Рэкетир мгновенно с силой толкнул девушку в глубь квартиры. За ним, в открытую дверь, вбежали его дружки. Князев подскочил к Инне и наотмашь, ладонью, ударил ее по щеке:
— Что, сучка. Мне говоришь подожди, о двух месяцах воркуешь, а с этим козлом спишь?
— О чем ты?
— Не прикидывайся дурочкой. Я говорю о священнике, который приехал к тебе вчера, а уехал от тебя сегодня утром. Или вы всю ночь молитвы читали? — Князев перешел на крик.

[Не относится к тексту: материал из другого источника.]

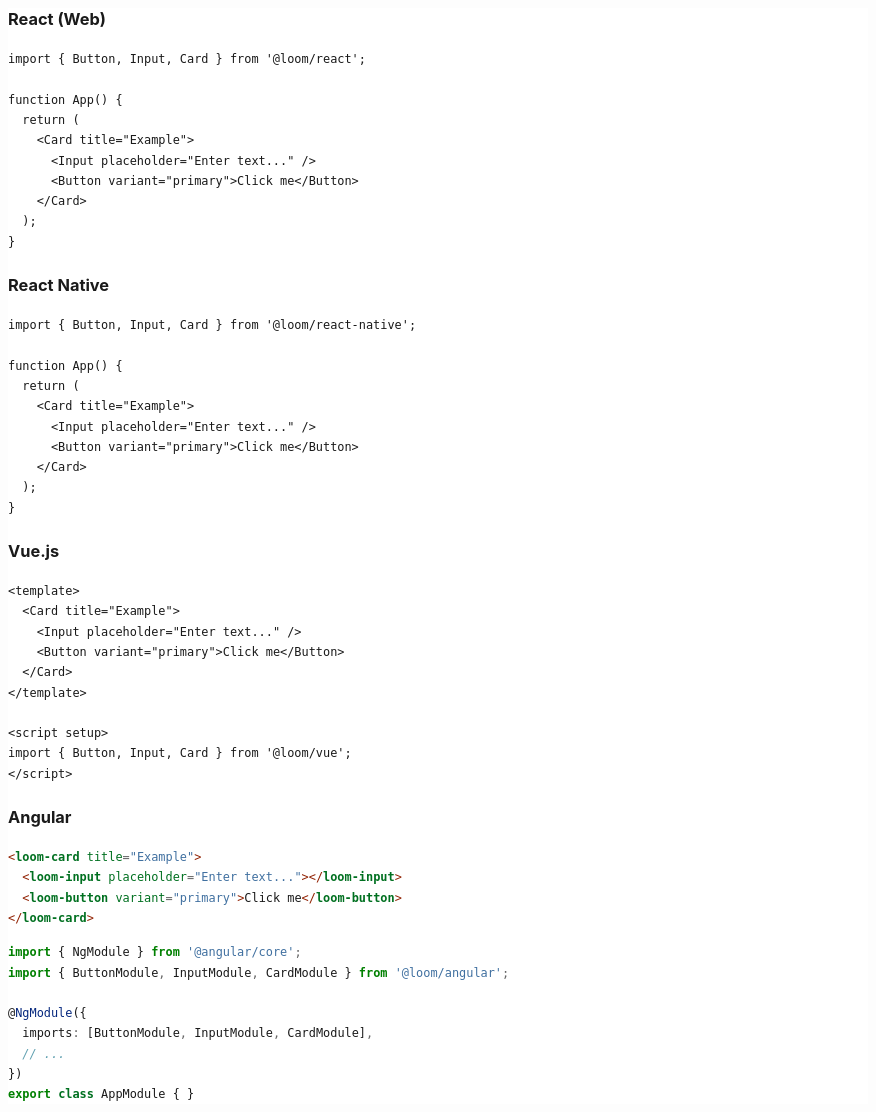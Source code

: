 ### React (Web)
```tsx
import { Button, Input, Card } from '@loom/react';

function App() {
  return (
    <Card title="Example">
      <Input placeholder="Enter text..." />
      <Button variant="primary">Click me</Button>
    </Card>
  );
}
```

### React Native
```tsx
import { Button, Input, Card } from '@loom/react-native';

function App() {
  return (
    <Card title="Example">
      <Input placeholder="Enter text..." />
      <Button variant="primary">Click me</Button>
    </Card>
  );
}
```

### Vue.js
```vue
<template>
  <Card title="Example">
    <Input placeholder="Enter text..." />
    <Button variant="primary">Click me</Button>
  </Card>
</template>

<script setup>
import { Button, Input, Card } from '@loom/vue';
</script>
```

### Angular
```html
<loom-card title="Example">
  <loom-input placeholder="Enter text..."></loom-input>
  <loom-button variant="primary">Click me</loom-button>
</loom-card>
```

```typescript
import { NgModule } from '@angular/core';
import { ButtonModule, InputModule, CardModule } from '@loom/angular';

@NgModule({
  imports: [ButtonModule, InputModule, CardModule],
  // ...
})
export class AppModule { }
```
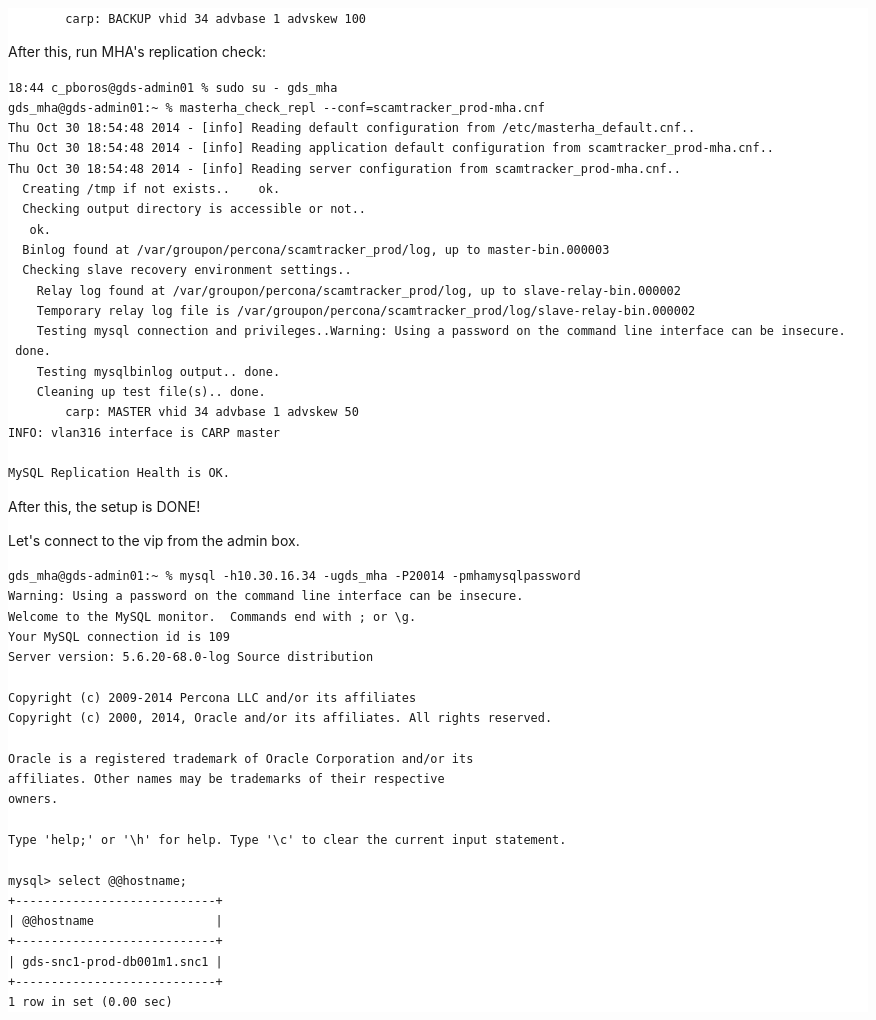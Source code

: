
```
        carp: BACKUP vhid 34 advbase 1 advskew 100
```

After this, run MHA's replication check:
```
18:44 c_pboros@gds-admin01 % sudo su - gds_mha
gds_mha@gds-admin01:~ % masterha_check_repl --conf=scamtracker_prod-mha.cnf                                                                                         
Thu Oct 30 18:54:48 2014 - [info] Reading default configuration from /etc/masterha_default.cnf..
Thu Oct 30 18:54:48 2014 - [info] Reading application default configuration from scamtracker_prod-mha.cnf..
Thu Oct 30 18:54:48 2014 - [info] Reading server configuration from scamtracker_prod-mha.cnf..
  Creating /tmp if not exists..    ok.
  Checking output directory is accessible or not..
   ok.
  Binlog found at /var/groupon/percona/scamtracker_prod/log, up to master-bin.000003
  Checking slave recovery environment settings..
    Relay log found at /var/groupon/percona/scamtracker_prod/log, up to slave-relay-bin.000002
    Temporary relay log file is /var/groupon/percona/scamtracker_prod/log/slave-relay-bin.000002
    Testing mysql connection and privileges..Warning: Using a password on the command line interface can be insecure.
 done.
    Testing mysqlbinlog output.. done.
    Cleaning up test file(s).. done.
        carp: MASTER vhid 34 advbase 1 advskew 50
INFO: vlan316 interface is CARP master

MySQL Replication Health is OK.

```

After this, the setup is DONE!

Let's connect to the vip from the admin box.

```
gds_mha@gds-admin01:~ % mysql -h10.30.16.34 -ugds_mha -P20014 -pmhamysqlpassword
Warning: Using a password on the command line interface can be insecure.
Welcome to the MySQL monitor.  Commands end with ; or \g.
Your MySQL connection id is 109
Server version: 5.6.20-68.0-log Source distribution

Copyright (c) 2009-2014 Percona LLC and/or its affiliates
Copyright (c) 2000, 2014, Oracle and/or its affiliates. All rights reserved.

Oracle is a registered trademark of Oracle Corporation and/or its
affiliates. Other names may be trademarks of their respective
owners.

Type 'help;' or '\h' for help. Type '\c' to clear the current input statement.

mysql> select @@hostname;
+----------------------------+
| @@hostname                 |
+----------------------------+
| gds-snc1-prod-db001m1.snc1 |
+----------------------------+
1 row in set (0.00 sec)
```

«А чего это я должна отчитываться перед этим ничтожеством. Я что — его рабыня? Хватит, надоело»:
— Нет, Коленька, молитвы мы не читали. Ночью мужчина и женщина, как правило, другими вещами занимаются. Неужели ты этого не знал? А я-яй, Коленька. Вырос такой большой пребольшой, а о таких вещах и не знал», — девушка презрительно усмехнулась в лицо рэкетира.

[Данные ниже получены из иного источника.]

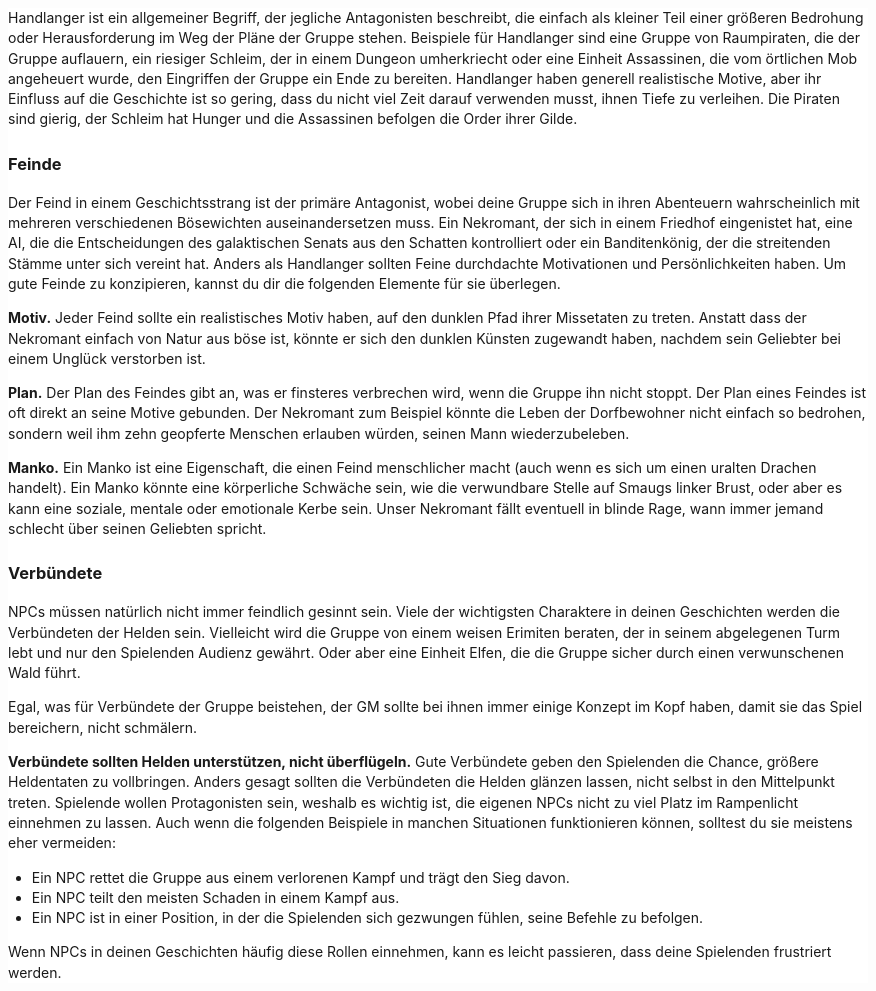 Handlanger ist ein allgemeiner Begriff, der jegliche Antagonisten beschreibt, die einfach als kleiner Teil einer größeren Bedrohung oder Herausforderung im Weg der Pläne der Gruppe stehen. Beispiele für Handlanger sind eine Gruppe von Raumpiraten, die der Gruppe auflauern, ein riesiger Schleim, der in einem Dungeon umherkriecht oder eine Einheit Assassinen, die vom örtlichen Mob angeheuert wurde, den Eingriffen der Gruppe ein Ende zu bereiten. Handlanger haben generell realistische Motive, aber ihr Einfluss auf die Geschichte ist so gering, dass du nicht viel Zeit darauf verwenden musst, ihnen Tiefe zu verleihen. Die Piraten sind gierig, der Schleim hat Hunger und die Assassinen befolgen die Order ihrer Gilde.
### Feinde
Der Feind in einem Geschichtsstrang ist der primäre Antagonist, wobei deine Gruppe sich in ihren Abenteuern wahrscheinlich mit mehreren verschiedenen Bösewichten auseinandersetzen muss. Ein Nekromant, der sich in einem Friedhof eingenistet hat, eine AI, die die Entscheidungen des galaktischen Senats aus den Schatten kontrolliert oder ein Banditenkönig, der die streitenden Stämme unter sich vereint hat. Anders als Handlanger sollten Feine durchdachte Motivationen und Persönlichkeiten haben. Um gute Feinde zu konzipieren, kannst du dir die folgenden Elemente für sie überlegen.

**Motiv.** Jeder Feind sollte ein realistisches Motiv haben, auf den dunklen Pfad ihrer Missetaten zu treten. Anstatt dass der Nekromant einfach von Natur aus böse ist, könnte er sich den dunklen Künsten zugewandt haben, nachdem sein Geliebter bei einem Unglück verstorben ist.

**Plan.** Der Plan des Feindes gibt an, was er finsteres verbrechen wird, wenn die Gruppe ihn nicht stoppt. Der Plan eines Feindes ist oft direkt an seine Motive gebunden. Der Nekromant zum Beispiel könnte die Leben der Dorfbewohner nicht einfach so bedrohen, sondern weil ihm zehn geopferte Menschen erlauben würden, seinen Mann wiederzubeleben.

**Manko.** Ein Manko ist eine Eigenschaft, die einen Feind menschlicher macht (auch wenn es sich um einen uralten Drachen handelt). Ein Manko könnte eine körperliche Schwäche sein, wie die verwundbare Stelle auf Smaugs linker Brust, oder aber es kann eine soziale, mentale oder emotionale Kerbe sein. Unser Nekromant fällt eventuell in blinde Rage, wann immer jemand schlecht über seinen Geliebten spricht.
### Verbündete
NPCs müssen natürlich nicht immer feindlich gesinnt sein. Viele der wichtigsten Charaktere in deinen Geschichten werden die Verbündeten der Helden sein. Vielleicht wird die Gruppe von einem weisen Erimiten beraten, der in seinem abgelegenen Turm lebt und nur den Spielenden Audienz gewährt. Oder aber eine Einheit Elfen, die die Gruppe sicher durch einen verwunschenen Wald führt.

Egal, was für Verbündete der Gruppe beistehen, der GM sollte bei ihnen immer einige Konzept im Kopf haben, damit sie das Spiel bereichern, nicht schmälern.

**Verbündete sollten Helden unterstützen, nicht überflügeln.** Gute Verbündete geben den Spielenden die Chance, größere Heldentaten zu vollbringen. Anders gesagt sollten die Verbündeten die Helden glänzen lassen, nicht selbst in den Mittelpunkt treten. Spielende wollen Protagonisten sein, weshalb es wichtig ist, die eigenen NPCs nicht zu viel Platz im Rampenlicht einnehmen zu lassen. Auch wenn die folgenden Beispiele in manchen Situationen funktionieren können, solltest du sie meistens eher vermeiden:
- Ein NPC rettet die Gruppe aus einem verlorenen Kampf und trägt den Sieg davon.
- Ein NPC teilt den meisten Schaden in einem Kampf aus.
- Ein NPC ist in einer Position, in der die Spielenden sich gezwungen fühlen, seine Befehle zu befolgen.

Wenn NPCs in deinen Geschichten häufig diese Rollen einnehmen, kann es leicht passieren, dass deine Spielenden frustriert werden.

— Ах, ты, сучка, ты еще издеваешься надо мной, — и мужчина кулаком с силой ударил девушку в лицо. У Инны все померкло перед глазами…
«Боже, помоги», — распятая двумя парами потных рук, с ужасом и отвращением чувствуя, как срывается с нее одежда девушка, оглушенная ревом музыки, извергающейся из магнитофона и забивающей все остальные звуки, обратилась к Могущественному Покровителю. И неожиданно вспомнилось: " — К сожалению, для многих Бог — своего рода последний–припоследний запасной парашют в том прыжке, который называется жизнь. Когда основной парашют то ли не раскроется, то ли порвется, человек рвет кольцо этого парашюта». Но что–то не раскрывался Иннин самый последний запасной парашют — насильник все также яростно продолжал делать свое дело. И осенило ужасное: «Не поможет Он мне. Я не сдержала слово — согрешила. Но почему согрешила? Я же не за деньги. И ведь и я, и он были вместе счастливы. А если оба счастливы — то какой же это грех? Неужели для Тебя, Господи, обычное людское счастье это грех»?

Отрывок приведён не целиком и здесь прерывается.